In a bid to try to change the current disappointing state of affairs for women in Hollywood, Vimeo has announced that they’ve launched a brand new initiative called Share the Screen. This initiative will seek out female filmmakers in order to help them with funding, promoting, and selling their films. The hope is that by doing so, they’ll be able to widen the platform upon which women can tell their stories without having their voices drowned out by money woes or lack of recognition.

It’s no big secret that things are pretty bad for women working in the film industry right now. Even though women who work both in front of and behind the camera are doing their best to shed light on the problems, there isn’t enough actually being done to change the way things are right now.

Vimeo’s initiative falls in line with Vimeo’s overall mission, which continues to be the democratization of film production. They want to give everybody the permission and the ability to share their stories through film–especially those who might not have the chance to do so through conventional means. As Vimeo CEO Kerry Trainor said at Sundance today:

When we see all of the information from the past couple years about just how wide the gender equality gap is in the entertainment industry, lending our support identifying and celebrating female voices made all the sense in the world.

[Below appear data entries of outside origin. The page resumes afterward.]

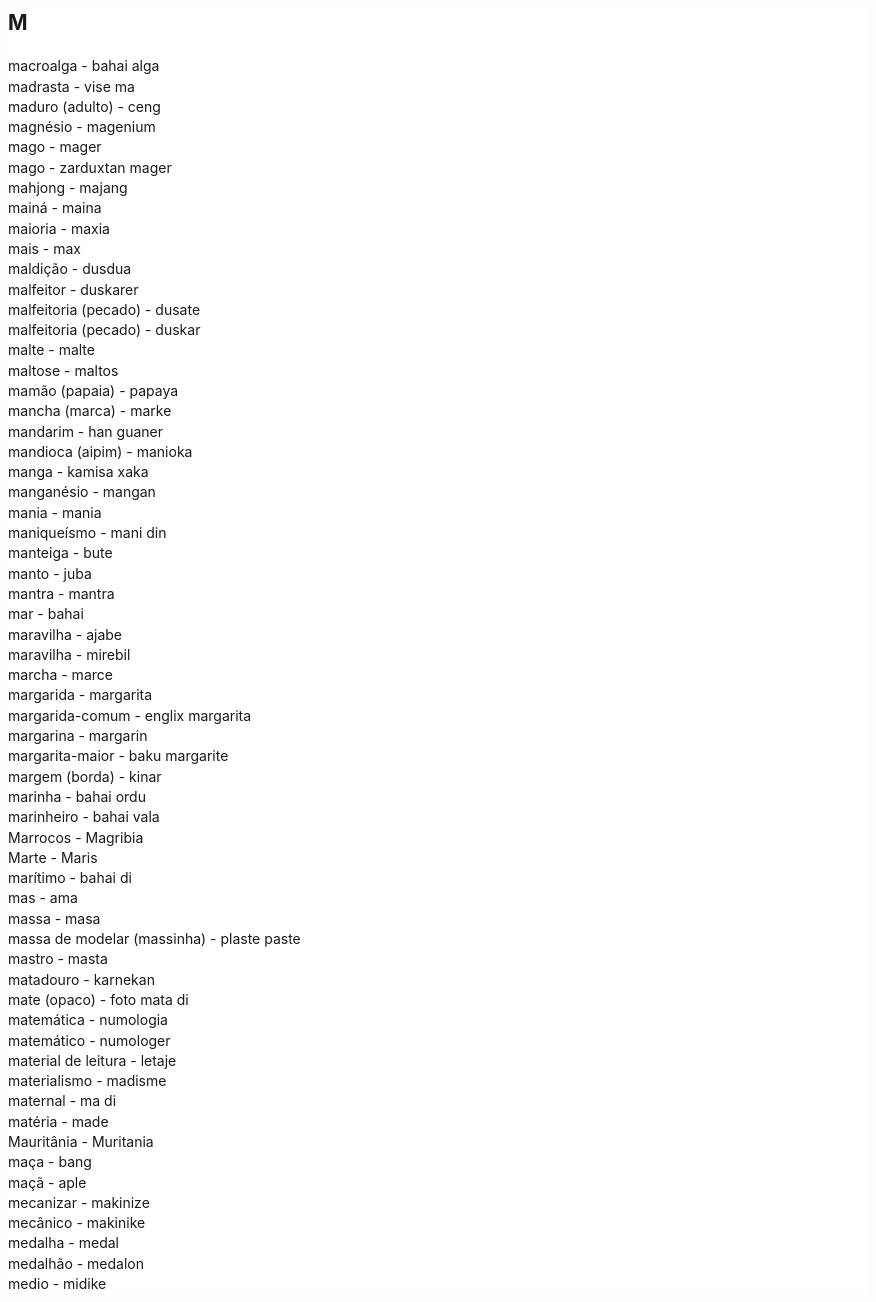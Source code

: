 ## M  

macroalga - bahai alga  
madrasta - vise ma  
maduro (adulto) - ceng  
magnésio - magenium  
mago - mager  
mago - zarduxtan mager  
mahjong - majang  
mainá - maina  
maioria - maxia  
mais - max  
maldição - dusdua  
malfeitor - duskarer  
malfeitoria (pecado) - dusate  
malfeitoria (pecado) - duskar  
malte - malte  
maltose - maltos  
mamão (papaia) - papaya  
mancha (marca) - marke  
mandarim - han guaner  
mandioca (aipim) - manioka  
manga - kamisa xaka  
manganésio - mangan  
mania - mania  
maniqueísmo - mani din  
manteiga - bute  
manto - juba  
mantra - mantra  
mar - bahai  
maravilha - ajabe  
maravilha - mirebil  
marcha - marce  
margarida - margarita  
margarida-comum - englix margarita  
margarina - margarin  
margarita-maior - baku margarite  
margem (borda) - kinar  
marinha - bahai ordu  
marinheiro - bahai vala  
Marrocos - Magribia  
Marte - Maris  
marítimo - bahai di  
mas - ama  
massa - masa  
massa de modelar (massinha) - plaste paste  
mastro - masta  
matadouro - karnekan  
mate (opaco) - foto mata di  
matemática - numologia  
matemático - numologer  
material de leitura - letaje  
materialismo - madisme  
maternal - ma di  
matéria - made  
Mauritânia - Muritania  
maça - bang  
maçã - aple  
mecanizar - makinize  
mecânico - makinike  
medalha - medal  
medalhão - medalon  
medio - midike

They’re aiming to bankroll a minimum of five films by the end of the year. This might not sound like a large number, but I think if the right projects get funded, then Share the Screen has a strong chance at garnering more attention–and thus, more funding–for female filmmakers. Here’s hoping that they can also do more.

The first Share the Screen film they’re funding comes from a source you might actually be familiar with already: Saturday Night Live‘s Aidy Bryant. She’s created a film called Darby Forever, which you can check out through the trailer below.

(via WIRED)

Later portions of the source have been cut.